BLAS2 floating point summation accuracy

jlgreathouse commented 9 years ago

For a while now, we've been mulling over how to validate results in test-blas2. Ideally, we would be able to compare the results of a GPU-based SpM-DV calculation against a known-good CPU implementation. However, we're using floating point and comparing floating point values is hard.
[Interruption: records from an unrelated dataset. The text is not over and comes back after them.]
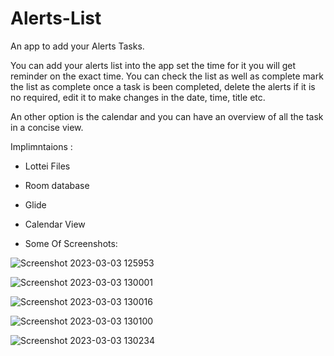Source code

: # Alerts-List
An app to add your Alerts Tasks. 

You can add your alerts list into the app set the time for it you will get reminder on the exact time. You can check the list as well as complete mark the list as complete once a task is been completed, delete the alerts if it is no required, edit it to make changes in the date, time, title etc. 

An other option is the calendar and you can have an overview of all the task in a concise view.


Implimntaions :

- Lottei Files
- Room database
- Glide
- Calendar View

- Some Of Screenshots:

![Screenshot 2023-03-03 125953](https://user-images.githubusercontent.com/96925663/222703898-ceba56d4-5e84-4334-bae9-630832311e91.png)

![Screenshot 2023-03-03 130001](https://user-images.githubusercontent.com/96925663/222703911-8bc28363-bc53-44fe-9f37-510a66b9a8aa.png)

![Screenshot 2023-03-03 130016](https://user-images.githubusercontent.com/96925663/222703925-54682b0e-fb6b-4c5c-83d1-a8a8c4d2af40.png)

![Screenshot 2023-03-03 130100](https://user-images.githubusercontent.com/96925663/222703938-5f1222f4-4b25-4fe5-9a27-e9f6f95f10fa.png)

![Screenshot 2023-03-03 130234](https://user-images.githubusercontent.com/96925663/222704178-0464c16d-2239-4a60-a635-b7a9990975cb.png)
This comes from two problems (which are related):

Floating point addition is not associative. In SpM-DV, all of the mat*vec results for a row must be summed. The order of this summation is different between CPU algorithms and our GPU algorithms (both in csrmv_general and csrmv_adaptive). As such, they accumulate different rounding errors during the summation process. This results in a divergence between the two values, meaning that we cannot (and should not) compare the results of these algorithms bit-for-bit.
More problematic, floating point summation (especially when both positive and negative values are allowed) is notoriously error-prone. Catastrophic cancellation of values can completely destroy our ability to obtain useful answers. Even when this does not happen, however, the error rate can grow linearly with the number of additions. This means that a matrix with very long rows will have loose errors bounds in its results, making it difficult to automatically say whether an two results are comparable.

The first problem means that we cannot directly compare (bit-for-bit) the output of a CPU-based SpM-DV and a GPU-based SpM-DV. The inability to directly compare the two floating point numbers is somewhat common knowledge, and we currently compare against a range of values.
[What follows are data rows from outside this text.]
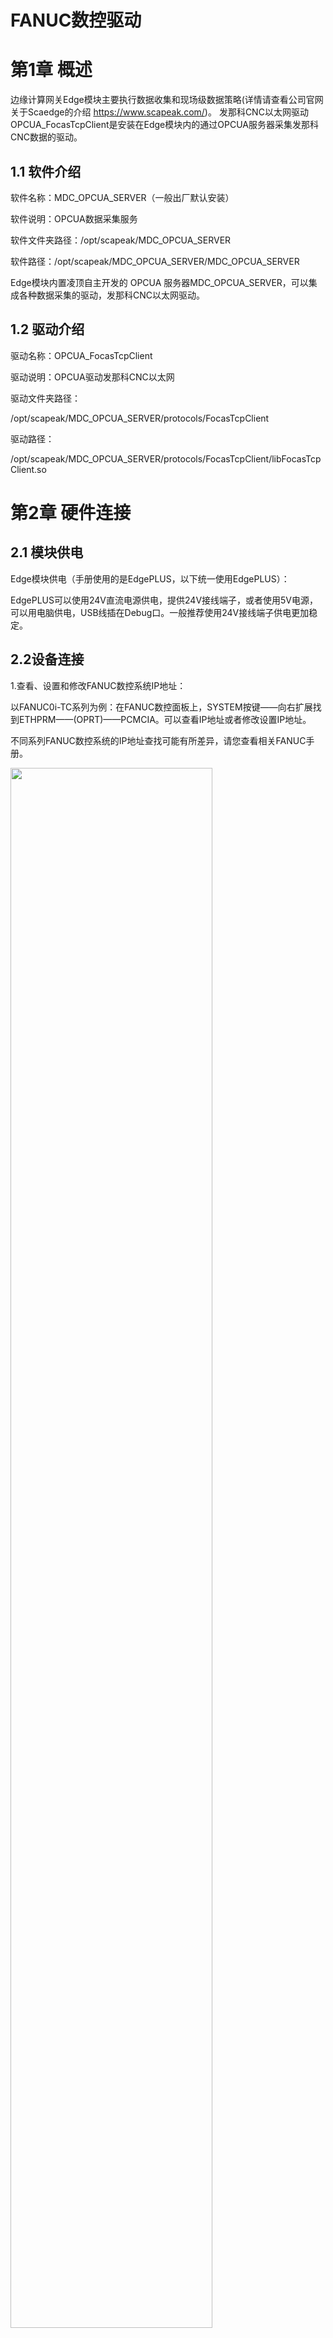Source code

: FANUC数控驱动
==========
第1章 概述
==========

边缘计算网关Edge模块主要执行数据收集和现场级数据策略(详情请查看公司官网关于Scaedge的介绍 https://www.scapeak.com/)。
发那科CNC以太网驱动OPCUA\_FocasTcpClient是安装在Edge模块内的通过OPCUA服务器采集发那科CNC数据的驱动。

1.1 软件介绍
------------

软件名称：MDC\_OPCUA\_SERVER（一般出厂默认安装）

软件说明：OPCUA数据采集服务

软件文件夹路径：/opt/scapeak/MDC\_OPCUA\_SERVER

软件路径：/opt/scapeak/MDC\_OPCUA\_SERVER/MDC\_OPCUA\_SERVER

Edge模块内置凌顶自主开发的 OPCUA
服务器MDC\_OPCUA\_SERVER，可以集成各种数据采集的驱动，发那科CNC以太网驱动。

1.2 驱动介绍
------------

驱动名称：OPCUA\_FocasTcpClient

驱动说明：OPCUA驱动发那科CNC以太网

驱动文件夹路径：

/opt/scapeak/MDC\_OPCUA\_SERVER/protocols/FocasTcpClient

驱动路径：

/opt/scapeak/MDC\_OPCUA\_SERVER/protocols/FocasTcpClient/libFocasTcpClient.so

第2章 硬件连接
==============

2.1 模块供电
------------

Edge模块供电（手册使用的是EdgePLUS，以下统一使用EdgePLUS）：

EdgePLUS可以使用24V直流电源供电，提供24V接线端子，或者使用5V电源，可以用电脑供电，USB线插在Debug口。一般推荐使用24V接线端子供电更加稳定。

2.2设备连接
-----------

1.查看、设置和修改FANUC数控系统IP地址：

以FANUC0i-TC系列为例：在FANUC数控面板上，SYSTEM按键——向右扩展找到ETHPRM——(OPRT)——PCMCIA。可以查看IP地址或者修改设置IP地址。

不同系列FANUC数控系统的IP地址查找可能有所差异，请您查看相关FANUC手册。

<img src="https://lingdingstorage.blob.core.chinacloudapi.cn/helppic/fanuc/image4.jpeg" width="80%"/>



2.若FANUC数控系统有网口，使用以太网直接连接，如果没有网口则需要购买PCMCIA卡转成以太网：

一般用到FANUC数控系统、EdgePLUS、计算机和网线、PCMCIA卡。EdgePLUS有两个网口。例如：按照图示连接硬件。

<img src="https://lingdingstorage.blob.core.chinacloudapi.cn/helppic/fanuc/image5.png" width="80%"/>



其中，Edge有两个网口，分别为Eth0和Eth1，这两个网口的可由用户设置IP地址，但是不能设置为同一网段。如果如图所示连接，则FANUC数控需要和Eth1在同一网段；计算机需要和Eth0在同一网段。

例如：根据FANUC数控的IP地址和计算机IP地址修改Edge的网口配置，包括IP地址、默认网关和子网掩码。

> <img src="https://lingdingstorage.blob.core.chinacloudapi.cn/helppic/fanuc/image6.png" width="40%"/>

> 
> <img src="https://lingdingstorage.blob.core.chinacloudapi.cn/helppic/fanuc/image7.png" width="80%"/>

> 

3.使用交换机连接

如果您用交换机连接硬件，Edge只使用一个网口例如：Eth1,可以如下图所示进行连接。IP地址配置如下：

<img src="https://lingdingstorage.blob.core.chinacloudapi.cn/helppic/fanuc/image8.png" width="80%"/>



第3章 EdgePLUS配置
==================

3.1 EdgePLUS的IP地址配置
------------------------

1.打开EdgePlant配置软件，在计算机网口的IP地址下搜索Edge模块。

> <img src="https://lingdingstorage.blob.core.chinacloudapi.cn/helppic/fanuc/image9.png" width="60%"/>
}
>
> <img src="https://lingdingstorage.blob.core.chinacloudapi.cn/helppic/fanuc/image10.png" width="80%"/>

> 

2.修改IP地址

> 如果您需要修改IP地址，可以按照您的需求修改IP地址，可参考硬件连接。修改完成先点击下载按钮再点击重启按钮。重启完成的标志是SYS灯重新常亮。
>
> 注意：您还可以选择硬件断电重启，即给EdgePLUS断电重启。
>
> <img src="https://lingdingstorage.blob.core.chinacloudapi.cn/helppic/fanuc/image11.png" width="40%"/>

> 

3.2 EdgePLUS配置变量
--------------------

1.选择应用软件——数据采集，Project\_Default右击新建一个组别。

> <img src="https://lingdingstorage.blob.core.chinacloudapi.cn/helppic/fanuc/image12.png" width="80%"/>
}

2.组别名称：可以自定义修改。

组别启用：是，表示运行MDC\_OPCUA\_SERVER时，该组别变量有效。如果选择否，则表示该组别无效，所有变量均不读取。

如果配置文件中有组别不想使用，您可以右击该组别，选择删除，也可以组别启用选择否。

<img src="https://lingdingstorage.blob.core.chinacloudapi.cn/helppic/fanuc/image13.png" width="80%"/>



3.新建连接，右击该组别（FANUC），新建一个连接

> <img src="https://lingdingstorage.blob.core.chinacloudapi.cn/helppic/fanuc/image14.png" width="80%"/>

> 

4.选择连接驱动FANUC-CNC.TCP客户端。

> 按照如下配置驱动参数：
>
> 1)连接名称：可自定义修改；
>
> 2)连接启用：是（表示采集该连接配置的变量），否（表示不采集该连接的变量）；
>
> 3)驱动协议：发那科CNC以太网驱动；
>
> 4)驱动接口：Ethernet；
>
> 5)IP地址：发那科CNC的IP地址，可修改；
>
> 6)机床路径：8193；
>
> 7)通讯超时（毫秒）：设备连接超时，如果EdgePLUS与设备（FANUC数控）没有连接上，那么间隔多少毫秒重新尝试连接；
>
> 8)通讯间隔（毫秒）：所有变量读取一遍后的延时时间，设置为0就是最快速度读取。
>
> 9)勾选添加内部驱动就是添加设备（FANUC数控）是否在线和变量更新时间两个标签。
>
> <img src="https://lingdingstorage.blob.core.chinacloudapi.cn/helppic/fanuc/image15.png" width="80%"/>

> 
>
> <img src="https://lingdingstorage.blob.core.chinacloudapi.cn/helppic/fanuc/image16.png" width="80%"/>

> 

5.新建标签：右击该连接，新建一个标签。您要采集每个变量都用一个标签来表示。

> <img src="https://lingdingstorage.blob.core.chinacloudapi.cn/helppic/fanuc/image17.png" width="80%"/>

> 
>
> (1)根据要采集的变量的地址，分为主区域和子区域。
>
> (2)主区域包括：控制轴/主轴相关数据；程序相关数据；文件相关数据；刀具寿命管理数据；PMC可编程控制器数据区；系统相关数据。
>
> <img src="https://lingdingstorage.blob.core.chinacloudapi.cn/helppic/fanuc/image18.png" width="40%"/>

> 
>
> (3)每一个主区域包含相应子区域：
>
> 1)控制轴/主轴相关数据
>
> <img src="https://lingdingstorage.blob.core.chinacloudapi.cn/helppic/fanuc/image19.png" width="60%"/>

> 
>
> 2)程序相关数据
>
> <img src="https://lingdingstorage.blob.core.chinacloudapi.cn/helppic/fanuc/image20.png" width="60%"/>

> 
>
> 3)文件相关数据
>
> <img src="https://lingdingstorage.blob.core.chinacloudapi.cn/helppic/fanuc/image21.png" width="60%"/>

> 
>
> 4)刀具寿命管理数据
>
> <img src="https://lingdingstorage.blob.core.chinacloudapi.cn/helppic/fanuc/image22.png" width="60%"/>

> 
>
> 5)PMC可编程控制器数据区
>
> <img src="https://lingdingstorage.blob.core.chinacloudapi.cn/helppic/fanuc/image23.png" width="60%"/>

> 
>
> 6)系统相关数据
>
> <img src="https://lingdingstorage.blob.core.chinacloudapi.cn/helppic/fanuc/image24.png" width="60%"/>

> 
>
> (4)标签属性。
>
> 标签属性由每个区域决定，其中值可写和数据类型是每个标签都存在的属性。
>
> 1)值可写表示该变量能读能写，值可写属性可修改为是，其余变量区域默认为否，并且不可修改（灰色不可修改）。对于发那科CNC来说，目前只有PMC可编程控制器数据区和文件相关参数的轴相关参数可读可写。
>
> <img src="https://lingdingstorage.blob.core.chinacloudapi.cn/helppic/fanuc/image25.png" width="60%"/>

> 
> <img src="https://lingdingstorage.blob.core.chinacloudapi.cn/helppic/fanuc/image26.png" width="60%"/>

> 
>
> 2)数据类型：大部分数据区域的数据类型都是固定的，取决于该变量本身，不可修改（灰色不可修改）。只有少部分区域的数据可以选择变量类型。包括：文件相关数据的轴相关参数值；文件相关数据的轴相关设定值；PMC可编程控制器数据区；系统相关数据的轴相关诊断号（可选择8/16/32位整数或者32位浮点数）。
>
> <img src="https://lingdingstorage.blob.core.chinacloudapi.cn/helppic/fanuc/image27.png" width="60%"/>

> 
> <img src="https://lingdingstorage.blob.core.chinacloudapi.cn/helppic/fanuc/image28.png" width="60%"/>

> 
>
> <img src="https://lingdingstorage.blob.core.chinacloudapi.cn/helppic/fanuc/image29.png" width="60%"/>

> 
> <img src="https://lingdingstorage.blob.core.chinacloudapi.cn/helppic/fanuc/image30.png" width="60%"/>

> 
>
> 对于PMC可编程控制器数据区如果指定位号，请选择数据类型为位值。
>
> <img src="https://lingdingstorage.blob.core.chinacloudapi.cn/helppic/fanuc/image31.png" width="60%"/>

> 
>
> 3)其他属性：其他属性取决于区域自身，常见属性包括轴号，刀具号等。可根据所选择的区域配置。
>
> (5)第一个标签建立成功
>
> <img src="https://lingdingstorage.blob.core.chinacloudapi.cn/helppic/fanuc/image32.png" width="80%"/>

> 
>
> 具体变量配置还可以参照我公司提供的配置表。
>
> <img src="https://lingdingstorage.blob.core.chinacloudapi.cn/helppic/fanuc/image33.png" width="80%"/>

> 

6.测试过程中，为发那科CNC配置了如下变量。

> <img src="https://lingdingstorage.blob.core.chinacloudapi.cn/helppic/fanuc/image34.png" width="60%"/>

> 
> <img src="https://lingdingstorage.blob.core.chinacloudapi.cn/helppic/fanuc/image35.png" width="60%"/>

> 
>
> <img src="https://lingdingstorage.blob.core.chinacloudapi.cn/helppic/fanuc/image36.png" width="60%"/>

> 
> <img src="https://lingdingstorage.blob.core.chinacloudapi.cn/helppic/fanuc/image37.png" width="60%"/>

> 
>
> <img src="https://lingdingstorage.blob.core.chinacloudapi.cn/helppic/fanuc/image38.png" width="60%"/>

> 
> <img src="https://lingdingstorage.blob.core.chinacloudapi.cn/helppic/fanuc/image39.png" width="60%"/>

> 
>
> <img src="https://lingdingstorage.blob.core.chinacloudapi.cn/helppic/fanuc/image40.png" width="60%"/>

> 
> <img src="https://lingdingstorage.blob.core.chinacloudapi.cn/helppic/fanuc/image41.png" width="60%"/>

> 

3.3下载配置到EdgePLUS中
-----------------------

1.在项目——下载配置模块。

<img src="https://lingdingstorage.blob.core.chinacloudapi.cn/helppic/fanuc/image42.png" width="80%"/>



<img src="https://lingdingstorage.blob.core.chinacloudapi.cn/helppic/fanuc/image43.png" width="80%"/>



2.提示完成。

<img src="https://lingdingstorage.blob.core.chinacloudapi.cn/helppic/fanuc/image44.png" width="80%"/>



3.4 启动MDC\_OPCUA\_SERVER
--------------------------

1.系统设置——系统——系统信息——进程列表。

> 如果您看到有/opt/scapeak/MDC\_OPCUA\_SERVER/MDC\_OPCUA\_SERVER进程，您可以双击重启该进程。

修改配置变量之后也需要重启进程。

<img src="https://lingdingstorage.blob.core.chinacloudapi.cn/helppic/fanuc/image45.png" width="80%"/>



<img src="https://lingdingstorage.blob.core.chinacloudapi.cn/helppic/fanuc/image46.png" width="80%"/>



> 如果您在进程列表中没有看到MDC\_OPCUA\_SERVER的进程，您需要将MDC\_OPCUA\_SERVER加入开机启动中。
>
> 选中该软件右击——添加开机启动。
>
> <img src="https://lingdingstorage.blob.core.chinacloudapi.cn/helppic/fanuc/image47.png" width="80%"/>
}
>
> 配置完成，点击下载配置，就可以将MDC\_OPCUA\_SERVER设置为开机启动。
>
> <img src="https://lingdingstorage.blob.core.chinacloudapi.cn/helppic/fanuc/image48.png" width="80%"/>

> 
>
> 2.然后重启EdgePLUS，您可以选择断电重启，也可以通过EdgePlant软件选择模块重启，如果重启成功，EdgePLUS的指示灯POW和SYS常亮。
>
> <img src="https://lingdingstorage.blob.core.chinacloudapi.cn/helppic/fanuc/image49.png" width="40%"/>

> 
> <img src="https://lingdingstorage.blob.core.chinacloudapi.cn/helppic/fanuc/image50.jpeg" width="40%"/>

> 
>
> 3.重新搜索模块，您可以在系统设置——系统信息——进程列表看到MDC\_OPCUA\_SERVER的进程。
>
> <img src="https://lingdingstorage.blob.core.chinacloudapi.cn/helppic/fanuc/image51.png" width="80%"/>
}

3.5 OPCUA客户端展示
-------------------

1.读取：在应用软件——数据采集——客户端测试，软件会自动获取服务器地址。

> 1)点击连接，可以搜索到该FANUC数控，点击FANUC，可以看到配置的变量的数据。
>
> 2)点击订阅，数据会实时刷新。

<img src="https://lingdingstorage.blob.core.chinacloudapi.cn/helppic/fanuc/image52.png" width="80%"/>



<img src="https://lingdingstorage.blob.core.chinacloudapi.cn/helppic/fanuc/image53.png" width="80%"/>



2.写入：配置变量选择写值使能为是的变量可以写入。例如变量：C0无符号8位整数，值可写:是

> <img src="https://lingdingstorage.blob.core.chinacloudapi.cn/helppic/fanuc/image54.png" width="40%"/>

> 
>
> 1)您可以用客户端测试写入，或者您开发的OPCUA客户端软件进行写值。示例：将9值改为8。
>
> 2)修改方法：直接双击该标签值，写入新值
>
> <img src="https://lingdingstorage.blob.core.chinacloudapi.cn/helppic/fanuc/image55.png" width="80%"/>

> 
>
> <img src="https://lingdingstorage.blob.core.chinacloudapi.cn/helppic/fanuc/image56.png" width="80%"/>

> 

第4章 变量介绍
==============

4.1 变量区域说明
----------------

请查看我公司提供的FANUC数据整理表。有相关主区域、子区域和变量类型的介绍。

<img src="https://lingdingstorage.blob.core.chinacloudapi.cn/helppic/fanuc/image57.png" width="80%"/>



4.2 常见PMC变量说明
-------------------

<img src="https://lingdingstorage.blob.core.chinacloudapi.cn/helppic/fanuc/image58.png" width="80%"/>



4.3 常见参数说明
----------------

> 注意：不同类型FANUC数控的参数可能有所差别，有些参数可能部分机床类型没有，请查看具体型号FANUC数控的参数。

<img src="https://lingdingstorage.blob.core.chinacloudapi.cn/helppic/fanuc/image59.png" width="80%"/>
}

<img src="https://lingdingstorage.blob.core.chinacloudapi.cn/helppic/fanuc/image60.png" width="80%"/>



如您需要帮助请联系无锡凌顶科技有限公司，IIOT物联网部门。咨询电话：400-8544-418、0510-85915898。邮箱：<public@scapeak.com>。官网：<https://www.scapeak.com/>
Originally, we hard-coded this to say e.g. "if in single precision, the values must be within 1e-5 of each other". I recently changed this to instead say that "in single, the values must be within 0.1% of one another". We shouldn't be comparing against a static value (because a gigantic number, e.g. 1.0e126, cannot have another number that is within 1e-5 to it in single precision -- thus we're just doing a direct comparison that is doomed to fail). However, even the (extremely loose) error bounds I've included fail for many of the matrices we're operating on.

That is due to the second issue: floating point summation has linearly-increasing error bounds and suffers from catastrophic cancellation effects that can cause large values (which are eventually subtracted out) to destroy values that, in the end, are significant. This is true even in our CPU-based algorithm. This means that our CPU and GPU results may be different and they may both be wrong.

For example, the matrix dc2 from the UFL sparse matrix collection has a couple of extremely long rows (e.g. row 91, which has 47,193 non-zero values). A simple CPU-based SpMV algorithm (where the input vector entirely contains 1s) that is calculated in single precision says that the output for row 91 is roughly -1.921. csrmv_general calculates the answer as roughly -1.857, a noticeable percentage off. csrmv_adaptive returns roughly -1.013. Much worse!

However, if you perform this calculation in higher (double, quad) precision, the answer is roughly -1.005. Both the single-precision CPU and GPU results are wrong -- and the GPU-based results are closer to the correct answer. The different calculation orders between these algorithms have all resulted in different errors -- and it's not always the case that the GPU algorithms are closer.

This leads to the problems and questions I want to raise.

I believe we should ensure that our CPU-based comparison point is computed accurately by calculating at a higher precision. For example, when comparing against single precision results from the GPU, we should perform CPU-based SpMV in double precision and cast the final answer to a float. I think that a multi- or arbitrary-precision library is overkill here, but this is probably a point for discussion. However, it's vital that our CPU baseline not be so erroneous that it makes comparisons impossible.
How should we handle this floating point summation problem in the GPU kernels? Should we handle it there? If so, how much performance are we willing to lose (if any) in order to obtain more accurate results? Should these more accurate calculations always be enabled, or should there be an accuracy-mode and speed-mode? If so, which should be the default?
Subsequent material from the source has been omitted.